(Exercise details) Below are the records; copy each line in which "github" occurs.

(Material supplied)
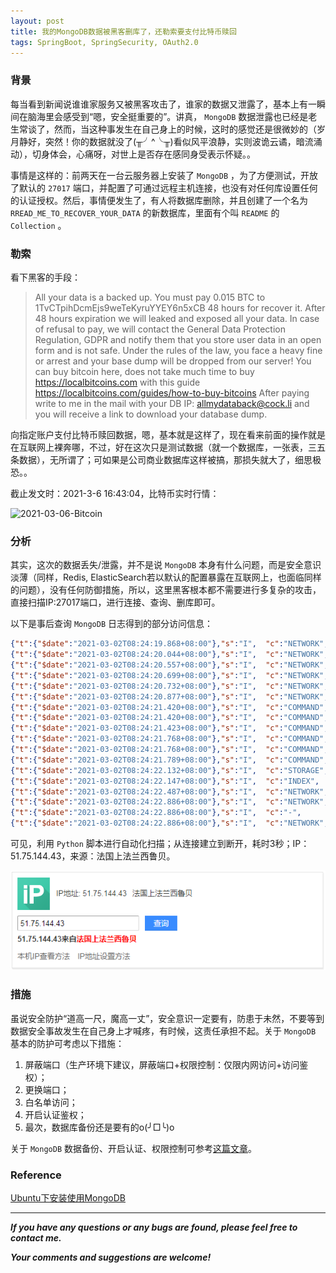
 ```yaml
---
layout: post
title: 我的MongoDB数据被黑客删库了，还勒索要支付比特币赎回
tags: SpringBoot, SpringSecurity, OAuth2.0
---
```


### 背景

每当看到新闻说谁谁家服务又被黑客攻击了，谁家的数据又泄露了，基本上有一瞬间在脑海里会感受到“嗯，安全挺重要的”。讲真， `MongoDB` 数据泄露也已经是老生常谈了，然而，当这种事发生在自己身上的时候，这时的感觉还是很微妙的（岁月静好，突然！你的数据就没了(╥╯^╰╥)看似风平浪静，实则波诡云谲，暗流涌动），切身体会，心痛呀，对世上是否存在感同身受表示怀疑。。

事情是这样的：前两天在一台云服务器上安装了 `MongoDB` ，为了方便测试，开放了默认的 `27017` 端口，并配置了可通过远程主机连接，也没有对任何库设置任何的认证授权。然后，事情便发生了，有人将数据库删除，并且创建了一个名为 `RREAD_ME_TO_RECOVER_YOUR_DATA` 的新数据库，里面有个叫 `README` 的 `Collection` 。

### 勒索

看下黑客的手段：

> All your data is a backed up. You must pay 0.015 BTC to 1TvCTpihDcmEjs9weTeKyruYYEY6n5xCB 48 hours for recover it. After 48 hours expiration we will leaked and exposed all your data. In case of refusal to pay, we will contact the General Data Protection Regulation, GDPR and notify them that you store user data in an open form and is not safe. Under the rules of the law, you face a heavy fine or arrest and your base dump will be dropped from our server! You can buy bitcoin here, does not take much time to buy https://localbitcoins.com with this guide https://localbitcoins.com/guides/how-to-buy-bitcoins After paying write to me in the mail with your DB IP: allmydataback@cock.li and you will receive a link to download your database dump.

向指定账户支付比特币赎回数据，嗯，基本就是这样了，现在看来前面的操作就是在互联网上裸奔哪，不过，好在这次只是测试数据（就一个数据库，一张表，三五条数据），无所谓了；可如果是公司商业数据库这样被搞，那损失就大了，细思极恐。。

截止发文时：2021-3-6 16:43:04，比特币实时行情：

![2021-03-06-Bitcoin](https://github.com/heartsuit/heartsuit.github.io/raw/master/pictures/2021-03-06-Bitcoin)

### 分析

其实，这次的数据丢失/泄露，并不是说 `MongoDB` 本身有什么问题，而是安全意识淡薄（同样，Redis, ElasticSearch若以默认的配置暴露在互联网上，也面临同样的问题），没有任何防御措施，所以，这里黑客根本都不需要进行多复杂的攻击，直接扫描IP:27017端口，进行连接、查询、删库即可。

以下是事后查询 `MongoDB` 日志得到的部分访问信息：

``` json
{"t":{"$date":"2021-03-02T08:24:19.868+08:00"},"s":"I",  "c":"NETWORK",  "id":22943,   "ctx":"listener","msg":"Connection accepted","attr":{"remote":"51.75.144.43:46064","connectionId":2480072,"connectionCount":9}}
{"t":{"$date":"2021-03-02T08:24:20.044+08:00"},"s":"I",  "c":"NETWORK",  "id":51800,   "ctx":"conn2480072","msg":"client metadata","attr":{"remote":"51.75.144.43:46064","client":"conn2480072","doc":{"driver":{"name":"PyMongo","version":"3.11.2"},"os":{"type":"Linux","name":"Linux","architecture":"x86_64","version":"5.4.0-66-generic"},"platform":"CPython 3.8.5.final.0"}}}
{"t":{"$date":"2021-03-02T08:24:20.557+08:00"},"s":"I",  "c":"NETWORK",  "id":22943,   "ctx":"listener","msg":"Connection accepted","attr":{"remote":"51.75.144.43:46778","connectionId":2480073,"connectionCount":10}}
{"t":{"$date":"2021-03-02T08:24:20.699+08:00"},"s":"I",  "c":"NETWORK",  "id":22943,   "ctx":"listener","msg":"Connection accepted","attr":{"remote":"51.75.144.43:46938","connectionId":2480074,"connectionCount":11}}
{"t":{"$date":"2021-03-02T08:24:20.732+08:00"},"s":"I",  "c":"NETWORK",  "id":51800,   "ctx":"conn2480073","msg":"client metadata","attr":{"remote":"51.75.144.43:46778","client":"conn2480073","doc":{"driver":{"name":"PyMongo","version":"3.11.2"},"os":{"type":"Linux","name":"Linux","architecture":"x86_64","version":"5.4.0-66-generic"},"platform":"CPython 3.8.5.final.0"}}}
{"t":{"$date":"2021-03-02T08:24:20.877+08:00"},"s":"I",  "c":"NETWORK",  "id":51800,   "ctx":"conn2480074","msg":"client metadata","attr":{"remote":"51.75.144.43:46938","client":"conn2480074","doc":{"driver":{"name":"PyMongo","version":"3.11.2"},"os":{"type":"Linux","name":"Linux","architecture":"x86_64","version":"5.4.0-66-generic"},"platform":"CPython 3.8.5.final.0"}}}
{"t":{"$date":"2021-03-02T08:24:21.420+08:00"},"s":"I",  "c":"COMMAND",  "id":20337,   "ctx":"conn2480073","msg":"dropDatabase - starting","attr":{"db":"RREAD_ME_TO_RECOVER_YOUR_DATA"}}
{"t":{"$date":"2021-03-02T08:24:21.420+08:00"},"s":"I",  "c":"COMMAND",  "id":20338,   "ctx":"conn2480073","msg":"dropDatabase - dropping collection","attr":{"db":"RREAD_ME_TO_RECOVER_YOUR_DATA","namespace":"RREAD_ME_TO_RECOVER_YOUR_DATA.RREADME"}}
{"t":{"$date":"2021-03-02T08:24:21.423+08:00"},"s":"I",  "c":"COMMAND",  "id":20336,   "ctx":"conn2480073","msg":"dropDatabase","attr":{"db":"RREAD_ME_TO_RECOVER_YOUR_DATA","numCollectionsDropped":1}}
{"t":{"$date":"2021-03-02T08:24:21.768+08:00"},"s":"I",  "c":"COMMAND",  "id":20337,   "ctx":"conn2480073","msg":"dropDatabase - starting","attr":{"db":"config"}}
{"t":{"$date":"2021-03-02T08:24:21.768+08:00"},"s":"I",  "c":"COMMAND",  "id":20338,   "ctx":"conn2480073","msg":"dropDatabase - dropping collection","attr":{"db":"config","namespace":"config.system.sessions"}}
{"t":{"$date":"2021-03-02T08:24:21.789+08:00"},"s":"I",  "c":"COMMAND",  "id":20336,   "ctx":"conn2480073","msg":"dropDatabase","attr":{"db":"config","numCollectionsDropped":1}}
{"t":{"$date":"2021-03-02T08:24:22.132+08:00"},"s":"I",  "c":"STORAGE",  "id":20320,   "ctx":"conn2480073","msg":"createCollection","attr":{"namespace":"RREAD_ME_TO_RECOVER_YOUR_DATA.RREADME","uuidDisposition":"generated","uuid":{"uuid":{"$uuid":"1f0b87f8-ba8f-476b-94cc-8d80796b64bc"}},"options":{}}}
{"t":{"$date":"2021-03-02T08:24:22.147+08:00"},"s":"I",  "c":"INDEX",    "id":20345,   "ctx":"conn2480073","msg":"Index build: done building","attr":{"buildUUID":null,"namespace":"RREAD_ME_TO_RECOVER_YOUR_DATA.RREADME","index":"_id_","commitTimestamp":{"$timestamp":{"t":0,"i":0}}}}
{"t":{"$date":"2021-03-02T08:24:22.487+08:00"},"s":"I",  "c":"NETWORK",  "id":22944,   "ctx":"conn2480073","msg":"Connection ended","attr":{"remote":"51.75.144.43:46778","connectionId":2480073,"connectionCount":10}}
{"t":{"$date":"2021-03-02T08:24:22.886+08:00"},"s":"I",  "c":"NETWORK",  "id":22944,   "ctx":"conn2480074","msg":"Connection ended","attr":{"remote":"51.75.144.43:46938","connectionId":2480074,"connectionCount":9}}
{"t":{"$date":"2021-03-02T08:24:22.886+08:00"},"s":"I",  "c":"-",        "id":20883,   "ctx":"conn2480072","msg":"Interrupted operation as its client disconnected","attr":{"opId":42096260}}
{"t":{"$date":"2021-03-02T08:24:22.886+08:00"},"s":"I",  "c":"NETWORK",  "id":22944,   "ctx":"conn2480072","msg":"Connection ended","attr":{"remote":"51.75.144.43:46064","connectionId":2480072,"connectionCount":8}}
```

可见，利用 `Python` 脚本进行自动化扫描；从连接建立到断开，耗时3秒；IP：51.75.144.43，来源：法国上法兰西鲁贝。

![2021-03-06-IP.png](https://github.com/heartsuit/heartsuit.github.io/raw/master/pictures/2021-03-06-IP.png)

### 措施

虽说安全防护“道高一尺，魔高一丈”，安全意识一定要有，防患于未然，不要等到数据安全事故发生在自己身上才喊疼，有时候，这责任承担不起。关于 `MongoDB` 基本的防护可考虑以下措施：

1. 屏蔽端口（生产环境下建议，屏蔽端口+权限控制：仅限内网访问+访问鉴权）；
2. 更换端口；
3. 白名单访问；
4. 开启认证鉴权；
5. 最次，数据库备份还是要有的o(╯□╰)o

关于 `MongoDB` 数据备份、开启认证、权限控制可参考[这篇文章](https://heartsuit.blog.csdn.net/article/details/83415756)。

### Reference

[Ubuntu下安装使用MongoDB](https://heartsuit.blog.csdn.net/article/details/83415756)

---

***If you have any questions or any bugs are found, please feel free to contact me.***

***Your comments and suggestions are welcome!***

(Your response)
![2021-03-06-Bitcoin](https://github.com/heartsuit/heartsuit.github.io/raw/master/pictures/2021-03-06-Bitcoin)
![2021-03-06-IP.png](https://github.com/heartsuit/heartsuit.github.io/raw/master/pictures/2021-03-06-IP.png)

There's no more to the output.